I rolled my eyes the first time I saw one of these. Then I found one cheap and used it...WOW! This digital readout angle gauge is a great addition to my hobby shop!
anglegauge.jpg
Does it say how accurate it might be? I have one but I am always a bit suspect on the performance.
It would be interesting to see a test comparison between the digital gauge and a precision Sine Bar just to see how it compares.
I thought the same thing the first time I saw one, but then I bought one, and yes, it is very handy to have!
Just for grins and giggles I tested mine against a digital protractor and it matched to a tee. I have not yet taken the time to do a more accurate test against a sine bar or anything like that. But, I did check the angles measured by rotating the tool 90° and checking to see if the display changed by exactly 90° and it did.
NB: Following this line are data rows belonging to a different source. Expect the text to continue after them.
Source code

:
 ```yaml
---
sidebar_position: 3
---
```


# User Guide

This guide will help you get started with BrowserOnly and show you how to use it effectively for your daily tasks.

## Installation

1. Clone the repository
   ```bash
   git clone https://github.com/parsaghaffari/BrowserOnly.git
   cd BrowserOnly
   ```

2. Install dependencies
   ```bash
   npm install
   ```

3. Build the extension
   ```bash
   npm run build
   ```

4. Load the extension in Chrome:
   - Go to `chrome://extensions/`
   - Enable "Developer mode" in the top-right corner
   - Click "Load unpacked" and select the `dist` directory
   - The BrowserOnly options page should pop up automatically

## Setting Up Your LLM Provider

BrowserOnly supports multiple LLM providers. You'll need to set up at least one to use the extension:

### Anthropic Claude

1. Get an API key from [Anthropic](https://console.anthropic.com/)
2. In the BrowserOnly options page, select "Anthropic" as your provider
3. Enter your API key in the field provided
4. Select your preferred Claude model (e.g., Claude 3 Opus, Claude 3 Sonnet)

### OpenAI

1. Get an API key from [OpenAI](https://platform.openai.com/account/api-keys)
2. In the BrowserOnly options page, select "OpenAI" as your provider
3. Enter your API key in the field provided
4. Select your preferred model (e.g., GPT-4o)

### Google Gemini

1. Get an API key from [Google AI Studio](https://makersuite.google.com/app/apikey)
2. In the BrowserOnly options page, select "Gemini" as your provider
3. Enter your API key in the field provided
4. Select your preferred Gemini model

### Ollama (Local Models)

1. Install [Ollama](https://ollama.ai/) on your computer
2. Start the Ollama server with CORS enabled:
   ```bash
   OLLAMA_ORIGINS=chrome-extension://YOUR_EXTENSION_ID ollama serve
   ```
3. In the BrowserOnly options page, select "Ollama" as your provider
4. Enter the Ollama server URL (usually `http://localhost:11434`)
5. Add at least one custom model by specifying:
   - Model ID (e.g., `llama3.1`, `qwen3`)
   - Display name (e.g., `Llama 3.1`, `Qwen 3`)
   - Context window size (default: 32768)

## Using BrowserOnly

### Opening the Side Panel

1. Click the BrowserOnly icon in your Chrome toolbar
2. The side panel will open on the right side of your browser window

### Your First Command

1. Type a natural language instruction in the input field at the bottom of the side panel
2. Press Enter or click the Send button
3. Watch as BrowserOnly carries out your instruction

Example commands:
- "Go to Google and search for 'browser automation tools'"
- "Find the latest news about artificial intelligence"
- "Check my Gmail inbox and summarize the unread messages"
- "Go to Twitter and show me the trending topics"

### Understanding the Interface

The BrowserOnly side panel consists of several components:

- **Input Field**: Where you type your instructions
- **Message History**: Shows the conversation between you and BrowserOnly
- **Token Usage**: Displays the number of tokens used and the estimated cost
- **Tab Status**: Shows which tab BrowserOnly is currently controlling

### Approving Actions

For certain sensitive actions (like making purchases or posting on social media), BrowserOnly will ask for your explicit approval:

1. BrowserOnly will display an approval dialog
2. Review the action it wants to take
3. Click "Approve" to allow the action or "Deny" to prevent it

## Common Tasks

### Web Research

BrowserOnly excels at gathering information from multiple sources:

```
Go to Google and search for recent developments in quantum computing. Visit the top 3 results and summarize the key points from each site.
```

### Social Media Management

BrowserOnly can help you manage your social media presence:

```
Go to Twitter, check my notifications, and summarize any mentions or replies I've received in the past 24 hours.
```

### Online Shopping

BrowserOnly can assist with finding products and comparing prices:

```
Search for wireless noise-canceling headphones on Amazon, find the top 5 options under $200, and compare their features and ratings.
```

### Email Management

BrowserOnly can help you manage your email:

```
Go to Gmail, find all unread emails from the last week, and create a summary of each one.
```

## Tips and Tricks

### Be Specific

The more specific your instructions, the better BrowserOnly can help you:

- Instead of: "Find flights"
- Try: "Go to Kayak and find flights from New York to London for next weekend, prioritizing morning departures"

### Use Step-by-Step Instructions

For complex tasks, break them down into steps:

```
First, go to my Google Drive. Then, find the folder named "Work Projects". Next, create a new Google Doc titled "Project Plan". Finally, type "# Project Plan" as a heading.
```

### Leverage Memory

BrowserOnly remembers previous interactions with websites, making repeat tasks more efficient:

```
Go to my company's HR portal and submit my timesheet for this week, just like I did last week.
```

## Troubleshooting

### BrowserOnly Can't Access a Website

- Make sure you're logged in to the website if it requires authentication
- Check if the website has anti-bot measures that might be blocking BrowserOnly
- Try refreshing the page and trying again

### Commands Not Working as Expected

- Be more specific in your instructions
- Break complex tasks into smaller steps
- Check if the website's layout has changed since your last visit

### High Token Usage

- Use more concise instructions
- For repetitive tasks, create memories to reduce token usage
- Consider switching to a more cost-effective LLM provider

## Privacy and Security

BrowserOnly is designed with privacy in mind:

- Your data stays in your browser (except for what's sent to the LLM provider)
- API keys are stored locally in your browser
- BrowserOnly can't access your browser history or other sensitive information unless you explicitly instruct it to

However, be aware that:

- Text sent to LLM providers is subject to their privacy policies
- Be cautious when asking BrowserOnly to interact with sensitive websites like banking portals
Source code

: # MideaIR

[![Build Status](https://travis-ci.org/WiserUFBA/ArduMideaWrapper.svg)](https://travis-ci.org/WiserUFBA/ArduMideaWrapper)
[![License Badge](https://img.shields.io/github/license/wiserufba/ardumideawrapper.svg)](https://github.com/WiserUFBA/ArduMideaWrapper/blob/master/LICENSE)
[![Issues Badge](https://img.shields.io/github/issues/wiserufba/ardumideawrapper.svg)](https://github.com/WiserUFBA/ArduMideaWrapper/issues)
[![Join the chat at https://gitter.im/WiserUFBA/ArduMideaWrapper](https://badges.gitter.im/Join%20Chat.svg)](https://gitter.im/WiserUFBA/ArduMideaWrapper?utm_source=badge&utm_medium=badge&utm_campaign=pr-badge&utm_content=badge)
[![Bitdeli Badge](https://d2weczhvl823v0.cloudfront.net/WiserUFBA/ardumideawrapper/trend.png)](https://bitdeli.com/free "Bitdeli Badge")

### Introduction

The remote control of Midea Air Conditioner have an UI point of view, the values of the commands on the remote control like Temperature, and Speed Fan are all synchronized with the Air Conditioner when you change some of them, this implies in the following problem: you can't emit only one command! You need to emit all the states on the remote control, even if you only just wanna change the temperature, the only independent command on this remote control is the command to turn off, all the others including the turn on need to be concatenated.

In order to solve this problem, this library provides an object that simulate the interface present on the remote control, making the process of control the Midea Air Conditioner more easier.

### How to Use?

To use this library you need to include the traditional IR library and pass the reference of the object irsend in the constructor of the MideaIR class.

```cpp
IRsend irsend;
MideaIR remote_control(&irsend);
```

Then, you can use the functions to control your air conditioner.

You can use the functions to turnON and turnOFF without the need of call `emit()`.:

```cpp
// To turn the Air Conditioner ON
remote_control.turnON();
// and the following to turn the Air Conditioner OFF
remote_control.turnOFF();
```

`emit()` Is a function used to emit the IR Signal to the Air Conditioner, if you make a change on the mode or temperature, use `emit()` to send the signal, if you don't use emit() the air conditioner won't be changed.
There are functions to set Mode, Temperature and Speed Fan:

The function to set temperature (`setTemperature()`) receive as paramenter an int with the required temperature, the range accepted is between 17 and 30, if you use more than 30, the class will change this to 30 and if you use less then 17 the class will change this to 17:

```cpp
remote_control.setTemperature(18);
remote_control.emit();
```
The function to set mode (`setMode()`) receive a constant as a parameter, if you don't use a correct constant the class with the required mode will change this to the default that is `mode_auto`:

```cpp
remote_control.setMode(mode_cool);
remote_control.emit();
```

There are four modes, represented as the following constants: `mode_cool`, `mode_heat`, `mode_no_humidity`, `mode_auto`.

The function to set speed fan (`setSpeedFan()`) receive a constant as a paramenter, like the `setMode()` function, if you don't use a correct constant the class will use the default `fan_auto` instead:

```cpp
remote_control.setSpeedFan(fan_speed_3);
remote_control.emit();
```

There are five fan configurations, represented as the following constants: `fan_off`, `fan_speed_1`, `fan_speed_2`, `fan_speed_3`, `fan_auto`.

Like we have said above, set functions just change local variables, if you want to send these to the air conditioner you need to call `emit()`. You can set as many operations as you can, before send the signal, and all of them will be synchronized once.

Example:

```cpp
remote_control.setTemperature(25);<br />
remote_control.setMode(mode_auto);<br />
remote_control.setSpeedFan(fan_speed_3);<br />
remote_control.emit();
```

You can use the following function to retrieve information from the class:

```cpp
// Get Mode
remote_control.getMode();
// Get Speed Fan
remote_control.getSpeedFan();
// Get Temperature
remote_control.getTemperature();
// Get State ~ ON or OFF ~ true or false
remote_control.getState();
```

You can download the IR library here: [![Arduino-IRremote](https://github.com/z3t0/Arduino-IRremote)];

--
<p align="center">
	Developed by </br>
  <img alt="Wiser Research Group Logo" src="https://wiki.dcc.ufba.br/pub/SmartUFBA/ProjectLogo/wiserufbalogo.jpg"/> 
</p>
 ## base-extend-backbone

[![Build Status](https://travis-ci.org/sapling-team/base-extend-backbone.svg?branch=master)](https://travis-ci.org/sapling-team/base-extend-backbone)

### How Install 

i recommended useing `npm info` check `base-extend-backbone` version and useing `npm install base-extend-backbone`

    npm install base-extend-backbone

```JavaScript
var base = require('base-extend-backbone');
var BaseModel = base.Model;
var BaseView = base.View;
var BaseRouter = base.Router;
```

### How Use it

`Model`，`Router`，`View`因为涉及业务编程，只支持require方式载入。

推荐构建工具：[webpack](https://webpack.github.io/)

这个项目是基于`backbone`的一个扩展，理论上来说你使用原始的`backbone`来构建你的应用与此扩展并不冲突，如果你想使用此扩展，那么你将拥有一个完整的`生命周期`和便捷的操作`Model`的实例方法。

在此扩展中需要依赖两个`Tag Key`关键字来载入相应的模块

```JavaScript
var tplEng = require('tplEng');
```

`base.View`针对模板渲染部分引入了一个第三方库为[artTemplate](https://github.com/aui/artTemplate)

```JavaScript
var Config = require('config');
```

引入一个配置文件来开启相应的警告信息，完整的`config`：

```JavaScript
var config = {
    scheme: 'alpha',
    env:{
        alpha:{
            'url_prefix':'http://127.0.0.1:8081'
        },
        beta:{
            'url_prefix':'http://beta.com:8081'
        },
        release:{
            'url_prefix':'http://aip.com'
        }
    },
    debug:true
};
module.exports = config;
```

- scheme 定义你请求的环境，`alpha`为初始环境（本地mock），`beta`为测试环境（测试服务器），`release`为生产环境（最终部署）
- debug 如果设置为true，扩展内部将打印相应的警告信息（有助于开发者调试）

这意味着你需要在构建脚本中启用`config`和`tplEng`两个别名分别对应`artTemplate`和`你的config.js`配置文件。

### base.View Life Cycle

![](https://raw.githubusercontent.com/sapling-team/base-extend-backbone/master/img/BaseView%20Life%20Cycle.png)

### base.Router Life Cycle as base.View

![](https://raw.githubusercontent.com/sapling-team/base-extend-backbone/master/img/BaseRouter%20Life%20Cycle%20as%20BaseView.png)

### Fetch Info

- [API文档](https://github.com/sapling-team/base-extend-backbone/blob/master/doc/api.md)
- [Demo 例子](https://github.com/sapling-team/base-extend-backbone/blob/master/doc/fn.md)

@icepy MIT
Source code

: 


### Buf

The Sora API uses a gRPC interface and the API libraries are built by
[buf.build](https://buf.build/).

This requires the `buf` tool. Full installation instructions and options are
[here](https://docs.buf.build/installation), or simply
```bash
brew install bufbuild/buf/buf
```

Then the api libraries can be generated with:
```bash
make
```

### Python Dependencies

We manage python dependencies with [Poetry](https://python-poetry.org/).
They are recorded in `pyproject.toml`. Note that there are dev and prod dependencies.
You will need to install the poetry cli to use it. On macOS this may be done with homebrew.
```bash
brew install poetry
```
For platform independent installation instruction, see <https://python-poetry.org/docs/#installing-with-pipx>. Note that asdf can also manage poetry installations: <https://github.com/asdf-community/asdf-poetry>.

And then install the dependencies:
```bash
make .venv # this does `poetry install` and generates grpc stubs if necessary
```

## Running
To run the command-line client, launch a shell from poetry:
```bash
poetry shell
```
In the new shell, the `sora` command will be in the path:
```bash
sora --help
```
I also checked it by spinning it horizontally 180° to see if I got the inverse angle reading, and I did. I also took a known good draftsman's triangle and placed it on a known level surface, then checked the 45° side both ways with the digital angle gauge. Once again, everything checked out perfectly. I could not find one measurement that was off.
I use mine on a pretty regular basis, nice to have.
Ive always wondered do these measure "level to the earth" if thats the right term? In other words do you zero it out at whatever inclination its at initially and then get a relative angle from that point as its moved.
Not sure if im making sense or not LOL
You would want to say, "perpendicular to gravity". When you push the zero button, it zeros itself to that position. It's not like a spirit level, it cannot seek level or perpendicular to gravity directly.
I believe the accuracy is specified as +/-0.2 of an degree.
I have one and have done some very accurate angle cuts using it that checked to be nuts on. So that tells me they can be much more accurate than they claim to be.